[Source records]

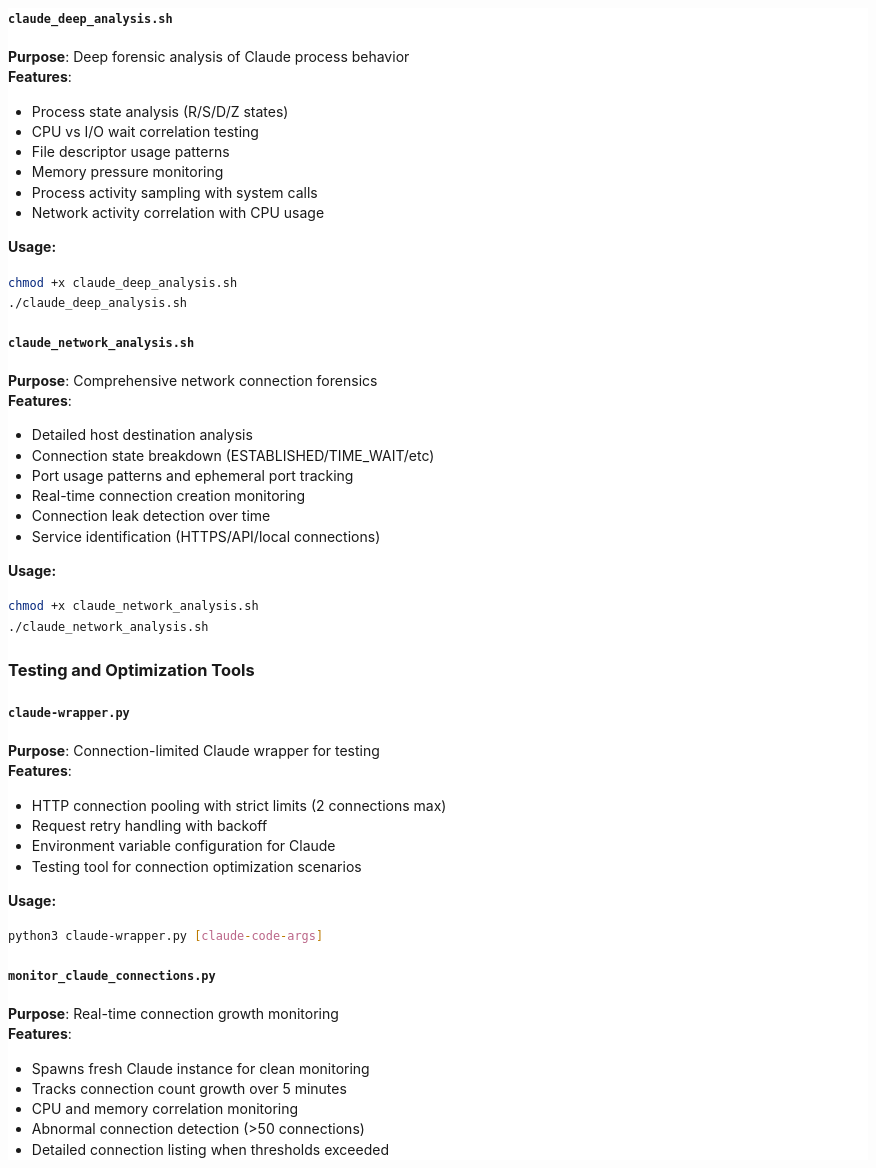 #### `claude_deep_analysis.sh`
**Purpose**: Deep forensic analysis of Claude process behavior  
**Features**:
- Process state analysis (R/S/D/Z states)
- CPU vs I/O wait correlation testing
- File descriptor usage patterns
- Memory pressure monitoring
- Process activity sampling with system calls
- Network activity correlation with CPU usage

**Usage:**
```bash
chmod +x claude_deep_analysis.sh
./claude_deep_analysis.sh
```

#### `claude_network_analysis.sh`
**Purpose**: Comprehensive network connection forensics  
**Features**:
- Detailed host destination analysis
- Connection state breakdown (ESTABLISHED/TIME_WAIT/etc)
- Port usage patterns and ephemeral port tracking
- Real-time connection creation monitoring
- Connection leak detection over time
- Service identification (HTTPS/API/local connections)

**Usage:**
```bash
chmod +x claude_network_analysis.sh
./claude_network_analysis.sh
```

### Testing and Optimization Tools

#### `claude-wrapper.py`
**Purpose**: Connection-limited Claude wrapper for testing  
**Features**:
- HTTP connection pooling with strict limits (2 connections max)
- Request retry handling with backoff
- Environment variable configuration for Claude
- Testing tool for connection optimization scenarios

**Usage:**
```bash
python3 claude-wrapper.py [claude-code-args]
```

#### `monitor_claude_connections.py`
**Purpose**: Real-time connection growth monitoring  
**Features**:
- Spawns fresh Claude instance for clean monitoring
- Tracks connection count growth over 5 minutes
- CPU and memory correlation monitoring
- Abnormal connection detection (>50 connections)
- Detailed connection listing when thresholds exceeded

...

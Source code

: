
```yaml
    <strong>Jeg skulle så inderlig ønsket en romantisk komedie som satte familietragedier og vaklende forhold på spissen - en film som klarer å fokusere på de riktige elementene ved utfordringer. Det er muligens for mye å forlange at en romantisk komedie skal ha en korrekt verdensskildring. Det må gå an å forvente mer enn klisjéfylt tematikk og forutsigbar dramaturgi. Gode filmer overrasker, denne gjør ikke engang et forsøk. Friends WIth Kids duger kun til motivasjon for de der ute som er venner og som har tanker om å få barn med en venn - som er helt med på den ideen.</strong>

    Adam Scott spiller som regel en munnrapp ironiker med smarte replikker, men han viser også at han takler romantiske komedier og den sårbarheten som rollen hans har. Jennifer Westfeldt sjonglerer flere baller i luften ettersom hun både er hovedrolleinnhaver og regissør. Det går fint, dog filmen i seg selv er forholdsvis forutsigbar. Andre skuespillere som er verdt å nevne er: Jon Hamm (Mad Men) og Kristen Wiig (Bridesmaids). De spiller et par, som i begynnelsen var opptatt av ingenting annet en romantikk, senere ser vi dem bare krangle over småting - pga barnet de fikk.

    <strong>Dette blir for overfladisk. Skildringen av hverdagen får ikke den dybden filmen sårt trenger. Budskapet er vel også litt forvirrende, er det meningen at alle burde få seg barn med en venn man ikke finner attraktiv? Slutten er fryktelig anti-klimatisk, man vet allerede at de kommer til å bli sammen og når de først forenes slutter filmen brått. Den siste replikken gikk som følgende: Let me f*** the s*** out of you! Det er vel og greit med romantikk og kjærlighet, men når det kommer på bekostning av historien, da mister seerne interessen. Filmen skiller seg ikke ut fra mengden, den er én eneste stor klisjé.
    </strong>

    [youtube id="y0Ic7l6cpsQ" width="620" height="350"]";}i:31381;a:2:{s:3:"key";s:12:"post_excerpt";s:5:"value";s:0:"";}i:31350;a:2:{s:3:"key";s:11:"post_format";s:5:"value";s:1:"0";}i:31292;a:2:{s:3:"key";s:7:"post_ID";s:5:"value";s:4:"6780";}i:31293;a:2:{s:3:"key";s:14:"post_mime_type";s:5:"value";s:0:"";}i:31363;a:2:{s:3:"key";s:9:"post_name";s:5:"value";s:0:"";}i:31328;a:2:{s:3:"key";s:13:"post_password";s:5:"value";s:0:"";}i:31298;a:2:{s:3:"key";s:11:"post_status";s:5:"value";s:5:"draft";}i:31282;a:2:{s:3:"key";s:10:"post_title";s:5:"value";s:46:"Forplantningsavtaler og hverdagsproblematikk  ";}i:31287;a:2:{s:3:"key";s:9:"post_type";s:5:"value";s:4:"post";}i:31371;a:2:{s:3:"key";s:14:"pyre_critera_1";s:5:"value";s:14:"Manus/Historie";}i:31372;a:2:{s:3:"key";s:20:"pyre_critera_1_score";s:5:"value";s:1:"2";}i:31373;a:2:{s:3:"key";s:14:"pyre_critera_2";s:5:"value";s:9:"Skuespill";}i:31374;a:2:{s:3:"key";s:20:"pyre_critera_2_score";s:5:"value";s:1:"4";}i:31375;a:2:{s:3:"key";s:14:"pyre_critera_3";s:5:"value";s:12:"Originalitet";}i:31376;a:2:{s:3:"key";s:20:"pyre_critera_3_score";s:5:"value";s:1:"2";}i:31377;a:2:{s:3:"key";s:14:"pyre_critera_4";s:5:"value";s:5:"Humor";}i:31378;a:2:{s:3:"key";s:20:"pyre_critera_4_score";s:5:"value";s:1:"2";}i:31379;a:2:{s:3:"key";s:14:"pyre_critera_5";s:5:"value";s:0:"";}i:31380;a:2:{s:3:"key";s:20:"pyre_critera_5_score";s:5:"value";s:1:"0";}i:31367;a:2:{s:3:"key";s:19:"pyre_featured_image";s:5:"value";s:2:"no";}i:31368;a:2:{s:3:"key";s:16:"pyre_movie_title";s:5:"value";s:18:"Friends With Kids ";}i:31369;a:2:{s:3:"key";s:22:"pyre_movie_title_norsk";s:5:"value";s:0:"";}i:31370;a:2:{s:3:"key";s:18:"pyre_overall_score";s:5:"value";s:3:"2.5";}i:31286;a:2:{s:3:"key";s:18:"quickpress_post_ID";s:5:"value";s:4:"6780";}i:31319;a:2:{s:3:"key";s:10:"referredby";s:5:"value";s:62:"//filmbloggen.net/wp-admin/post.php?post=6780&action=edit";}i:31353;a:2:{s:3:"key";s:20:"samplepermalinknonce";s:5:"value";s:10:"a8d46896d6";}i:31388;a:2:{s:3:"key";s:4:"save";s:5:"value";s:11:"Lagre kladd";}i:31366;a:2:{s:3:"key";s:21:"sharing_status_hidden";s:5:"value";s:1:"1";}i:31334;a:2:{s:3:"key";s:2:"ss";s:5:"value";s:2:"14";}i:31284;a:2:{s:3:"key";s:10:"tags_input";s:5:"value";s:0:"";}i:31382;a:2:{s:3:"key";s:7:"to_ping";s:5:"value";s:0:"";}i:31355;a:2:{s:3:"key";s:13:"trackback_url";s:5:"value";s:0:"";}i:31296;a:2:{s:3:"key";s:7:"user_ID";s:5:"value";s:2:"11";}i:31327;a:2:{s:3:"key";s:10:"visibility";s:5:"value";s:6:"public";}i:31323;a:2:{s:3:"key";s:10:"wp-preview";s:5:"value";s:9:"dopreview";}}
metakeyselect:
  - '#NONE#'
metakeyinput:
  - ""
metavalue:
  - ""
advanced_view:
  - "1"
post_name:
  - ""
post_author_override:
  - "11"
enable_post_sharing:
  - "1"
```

WHAT THE EXERCISE ASKS ->
Starting at the line that contains "### Testing and Optimization Tools" and stopping after the line that contains "- Detailed connection", write out every line exactly as it appears above, and no other line.

RESPONSE TO THE TASK ->
### Testing and Optimization Tools

#### `claude-wrapper.py`
**Purpose**: Connection-limited Claude wrapper for testing  
**Features**:
- HTTP connection pooling with strict limits (2 connections max)
- Request retry handling with backoff
- Environment variable configuration for Claude
- Testing tool for connection optimization scenarios

**Usage:**
```bash
python3 claude-wrapper.py [claude-code-args]
```

#### `monitor_claude_connections.py`
**Purpose**: Real-time connection growth monitoring  
**Features**:
- Spawns fresh Claude instance for clean monitoring
- Tracks connection count growth over 5 minutes
- CPU and memory correlation monitoring
- Abnormal connection detection (>50 connections)
- Detailed connection listing when thresholds exceeded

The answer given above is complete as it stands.